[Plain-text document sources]
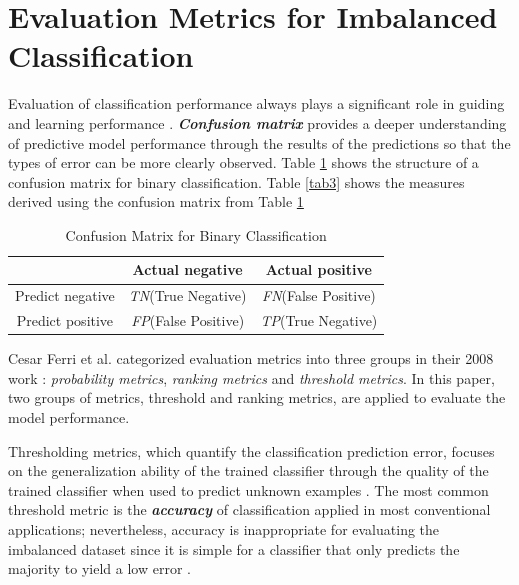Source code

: \section{Evaluation Metrics for Imbalanced Classification}
Evaluation of classification performance always plays a significant role in guiding and learning performance \cite{44}. \textbf{\textit{Confusion matrix}} \cite{104} provides a deeper understanding of predictive model performance through the results of the predictions so that the types of error can be more clearly observed. Table \ref{tab2} shows the structure of a confusion matrix for binary classification. Table \ref{tab3} shows the measures derived using the confusion matrix from Table \ref{tab2}
\begin{table}[h]
    \centering
    \begin{tabular}{|c|c|c|}
    \hline
                     & Actual negative                              & Actual positive                              \\ \hline
    Predict negative & \textit{TN}(True Negative)  & \textit{FN}(False Positive) \\ \hline
    Predict positive & \textit{FP}(False Positive) & \textit{TP}(True Negative)  \\ \hline
    \end{tabular}
    \caption{Confusion Matrix for Binary Classification}
    \label{tab2}
\end{table}

Cesar Ferri et al. categorized evaluation metrics into three groups in their 2008 work \cite{45}: \textit{probability metrics}, \textit{ranking metrics} and \textit{threshold metrics}. In this paper, two groups of metrics, threshold and ranking metrics, are applied to evaluate the model performance.

Thresholding metrics, which quantify the classification prediction error, focuses on the generalization ability of the trained classifier through the quality of the trained classifier when used to predict unknown examples \cite{46}. The most common threshold metric is the \textbf{\textit{accuracy}} of classification applied in most conventional applications; nevertheless, accuracy is inappropriate for evaluating the imbalanced dataset since it is simple for a classifier that only predicts the majority to yield a low error \cite{47}.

## Task brief:
Every record above should be set down exactly, with the pictures left out.

## Output below:
Source code

: \section{Evaluation Metrics for Imbalanced Classification}
Evaluation of classification performance always plays a significant role in guiding and learning performance \cite{44}. \textbf{\textit{Confusion matrix}} \cite{104} provides a deeper understanding of predictive model performance through the results of the predictions so that the types of error can be more clearly observed. Table \ref{tab2} shows the structure of a confusion matrix for binary classification. Table \ref{tab3} shows the measures derived using the confusion matrix from Table \ref{tab2}
\begin{table}[h]
    \centering
    \begin{tabular}{|c|c|c|}
    \hline
                     & Actual negative                              & Actual positive                              \\ \hline
    Predict negative & \textit{TN}(True Negative)  & \textit{FN}(False Positive) \\ \hline
    Predict positive & \textit{FP}(False Positive) & \textit{TP}(True Negative)  \\ \hline
    \end{tabular}
    \caption{Confusion Matrix for Binary Classification}
    \label{tab2}
\end{table}

Cesar Ferri et al. categorized evaluation metrics into three groups in their 2008 work \cite{45}: \textit{probability metrics}, \textit{ranking metrics} and \textit{threshold metrics}. In this paper, two groups of metrics, threshold and ranking metrics, are applied to evaluate the model performance.

Thresholding metrics, which quantify the classification prediction error, focuses on the generalization ability of the trained classifier through the quality of the trained classifier when used to predict unknown examples \cite{46}. The most common threshold metric is the \textbf{\textit{accuracy}} of classification applied in most conventional applications; nevertheless, accuracy is inappropriate for evaluating the imbalanced dataset since it is simple for a classifier that only predicts the majority to yield a low error \cite{47}.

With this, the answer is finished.